▶ [ABOUT THIS TASK] Search the data for the word "FormatUtils" and copy every line where it occurs.

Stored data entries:
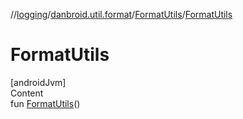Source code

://[logging](../../../index.md)/[danbroid.util.format](../index.md)/[FormatUtils](index.md)/[FormatUtils](-format-utils.md)



# FormatUtils  
[androidJvm]  
Content  
fun [FormatUtils](-format-utils.md)()  



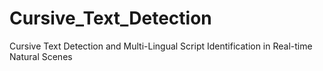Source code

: # Cursive_Text_Detection
Cursive Text Detection and Multi-Lingual Script Identification in Real-time Natural Scenes
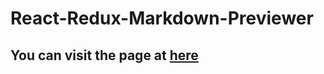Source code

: # React-Redux-Markdown-Previewer
## You can visit the page at [here](https://bedwardvedicci.github.io/React-Redux-Markdown-Previewer)
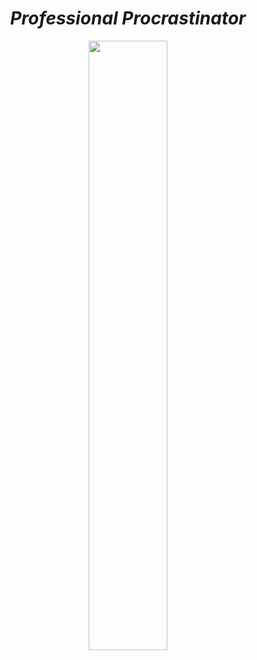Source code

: <div align="center">
  <h1><strong><em>Professional Procrastinator</em></strong></h1>
  <img style="width: 50%" src="https://github.com/user-attachments/assets/6740c315-8cf3-46df-9311-7a4d4a701430"/>
</div>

▶ [TASK RESPONSE]
://[logging](../../../index.md)/[danbroid.util.format](../index.md)/[FormatUtils](index.md)/[FormatUtils](-format-utils.md)
# FormatUtils  
fun [FormatUtils](-format-utils.md)()  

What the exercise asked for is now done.